Дядины рукописи — эти пустые и чёрные руны, рассыпанные по линейной системе и соединённые чёрточками и полукружиями, — он тоже любил рассматривать, всякий раз спрашивая объяснения, о чём говорят эти значки: о нём, об Эхо они говорили, скажу по секрету, и как бы я хотел знать, осеняла ли его такая догадка, можно ли было по его глазам прочитать, что он это вывел из объяснений автора. Мальчику было дано прежде всех нас заглянуть в наброски партитуры песен Ариеля{4} из «Бури», над которыми тогда тайно работал Леверкюн: он их записывал и, наполнив первую призрачными голосами природы — «Come unto these yellow sands»[252], слил её в единое целое со второй, «Where the bee sucks, there suck I»[253], наивно-изящной, для сопрано, челесты, засурдиненной скрипки, гобоя, засурдиненной трубы и флажолетных звуков арфы, и кто слышал эти «призрачно изящные» звуки хотя бы внутренним слухом, читая партитуру, вправе вместе с Фердинандом из «Бури» спросить: «Где музыка? В эфире?

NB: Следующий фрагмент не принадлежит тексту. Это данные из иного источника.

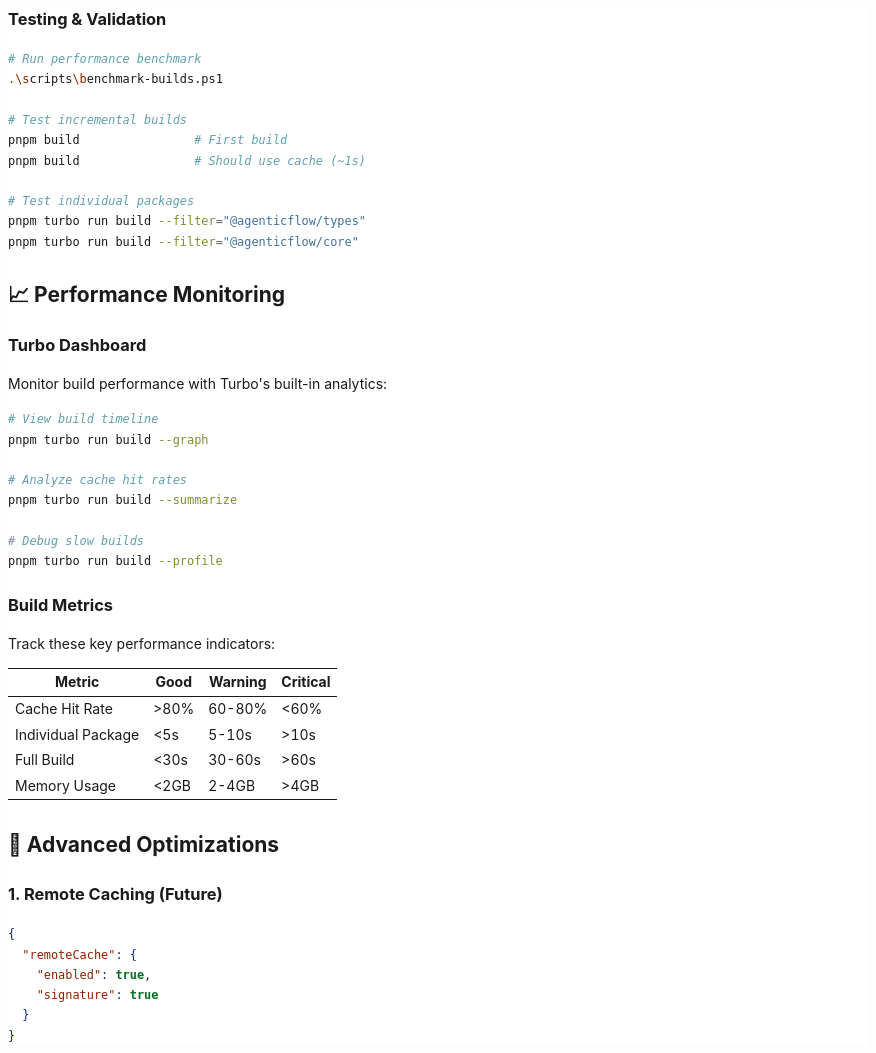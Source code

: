 ### **Testing & Validation**
```bash
# Run performance benchmark
.\scripts\benchmark-builds.ps1

# Test incremental builds
pnpm build                # First build
pnpm build                # Should use cache (~1s)

# Test individual packages
pnpm turbo run build --filter="@agenticflow/types"
pnpm turbo run build --filter="@agenticflow/core"
```

## 📈 **Performance Monitoring**

### **Turbo Dashboard**
Monitor build performance with Turbo's built-in analytics:
```bash
# View build timeline
pnpm turbo run build --graph

# Analyze cache hit rates
pnpm turbo run build --summarize

# Debug slow builds
pnpm turbo run build --profile
```

### **Build Metrics**
Track these key performance indicators:

| Metric | Good | Warning | Critical |
|--------|------|---------|----------|
| Cache Hit Rate | >80% | 60-80% | <60% |
| Individual Package | <5s | 5-10s | >10s |
| Full Build | <30s | 30-60s | >60s |
| Memory Usage | <2GB | 2-4GB | >4GB |

## 🔧 **Advanced Optimizations**

### **1. Remote Caching (Future)**
```json
{
  "remoteCache": {
    "enabled": true,
    "signature": true
  }
}
```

В небесах?» Ибо тот, кто слил эти звуки воедино, вплёл в свою тонкую, как паутина, чуть шепчущую ткань не только младенчески-прелестную, воздушную, непостижимую лёгкость Ариеля — of my dainty Ariel[254], но целый мир эльфов, обитающих холмы, ручьи и долины, маленьких человечков, куколок, что, по словам Просперо, при свете луны забавляются тем, что суют овечке корм, которого та не берёт, и сбирают полуночные грибы.

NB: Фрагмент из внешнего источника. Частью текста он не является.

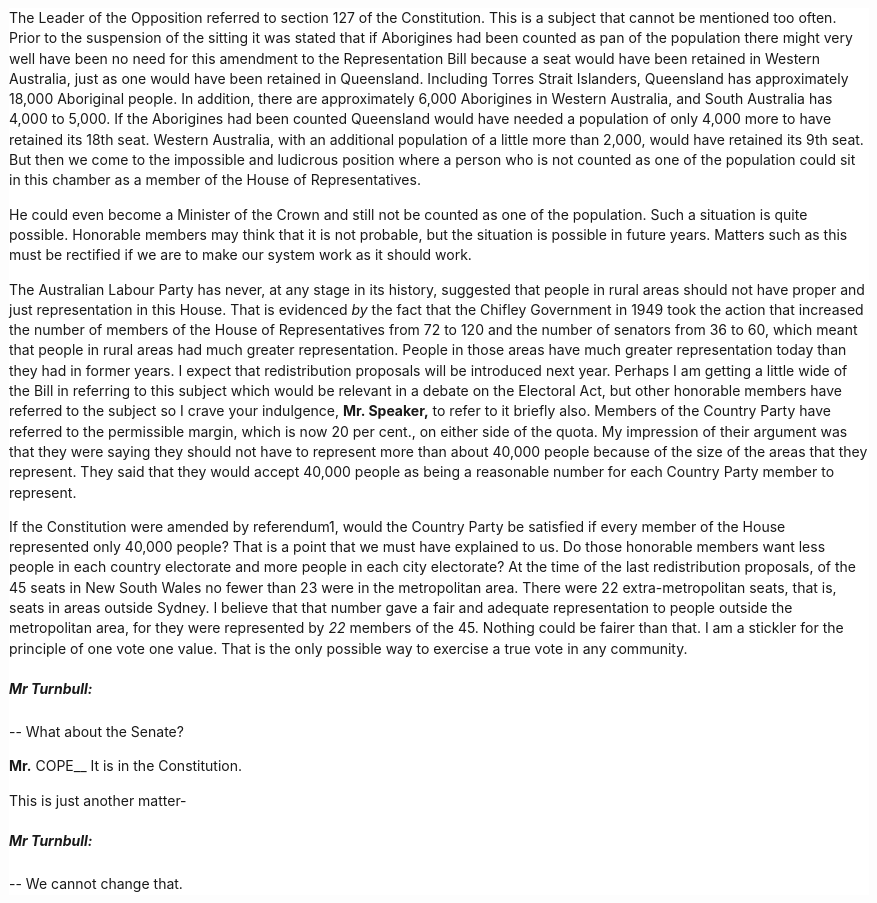 The Leader of the Opposition referred to section 127 of the Constitution. This is a subject that cannot be mentioned too often. Prior to the suspension of the sitting it was stated that if Aborigines had been counted as pan of the population there might very well have been no need for this amendment to the Representation Bill because a seat would have been retained in Western Australia, just as one would have been retained in Queensland. Including Torres Strait Islanders, Queensland has approximately 18,000 Aboriginal people. In addition, there are approximately 6,000 Aborigines in Western Australia, and South Australia has 4,000 to 5,000. If the Aborigines had been counted Queensland would have needed a population of only 4,000 more to have retained its 18th seat. Western Australia, with an additional population of a little more than 2,000, would have retained its 9th seat. But then we come to the impossible and ludicrous position where a person who is not counted as one of the population could sit in this chamber as  a  member of the House of Representatives. 

He could even become a Minister of the Crown and still not be counted as one of the population. Such a situation is quite possible. Honorable members may think that it is not probable, but the situation is possible in future years. Matters such as this must be rectified if we are to make our system work as it should work. 

The Australian Labour Party has never, at any stage in its history, suggested that people in rural areas should not have proper and just representation in this House. That is evidenced  *by*  the fact that the Chifley Government in 1949 took the action that increased the number of members of the House of Representatives from 72 to 120 and the number of senators from 36 to 60, which meant that people in rural areas had much greater representation. People in those areas have much greater representation today than they had in former years. I expect that redistribution proposals will be introduced next year. Perhaps I am getting a little wide of the Bill in referring to this subject which would be relevant in a debate on the Electoral Act, but other honorable members have referred to the subject so I crave your indulgence,  **Mr. Speaker,**  to refer to it briefly also. Members of the Country Party have referred to the permissible margin, which is now 20 per cent., on either side of the quota. My impression of their argument was that they were saying they should not have to represent more than about 40,000 people because of the size of the areas that they represent. They said that they would accept 40,000 people as being a reasonable number for each Country Party member to represent. 

If the Constitution were amended by referendum1, would the Country Party be satisfied if every member of the House represented only 40,000 people? That is a point that we must have explained to us. Do those honorable members want less people in each country electorate and more people in each city electorate? At the time of the last redistribution proposals, of the 45 seats in New South Wales no fewer than 23 were in the metropolitan area. There were 22 extra-metropolitan seats, that is, seats in areas outside Sydney. I believe that that number gave a fair and adequate representation to people outside the metropolitan area, for they were represented by  *22*  members of the 45. Nothing could be fairer than that. I am a stickler for the principle of one vote one value. That is the only possible way to exercise a true vote in any community. 

##### Mr Turnbull:

-- What about the Senate? 


 **Mr.** COPE__ It is in the Constitution. 

This is just another matter- 

##### Mr Turnbull:

--  We cannot change that.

Эхо непременно хотел видеть в нотах места, где пёс делает «Bowgh, wowgh», а петух — «Cock-a-doodle-doo». Адриан рассказывал ему ещё и о злой ведьме Сикораксе и маленьком её слуге, который был слишком нежным духом, чтобы повиноваться её гнусным велениям, за что она заточила его в расселину сосны, где он и провёл целых двенадцать мучительных лет, покуда не пришёл добрый волшебник и не освободил его. Непомук допытывался, сколько лет было бедному маленькому духу, когда его засадили в щель, и сколько, следовательно, через двенадцать лет, когда пришло освобождение; но дядя сказал, что у малыша не было возраста, что до и после плена он был всё тем же прелестным сынком воздуха, и такой ответ вполне удовлетворил Эхо.
Ещё и другие сказки рассказывал ему обитатель игуменского покоя, все, которые помнил, — о Румпельштильцхене, о Фаладе и о Рапунцель, о поющем-скачущем дрозде, а малыш бочком сидел у дяди на коленях и, случалось, обвивал его шею ручонкой. «Чудо-чудное, диво-дивное», — говорил он, когда рассказ был окончен, но частенько он вовсе не слышал конца, так как засыпал, спрятав головку на груди рассказчика. А тот долго сидел не шевелясь, подбородком слегка придерживая голову ребёнка, пока не приходил кто-нибудь из женщин и не уносил малыша в кроватку.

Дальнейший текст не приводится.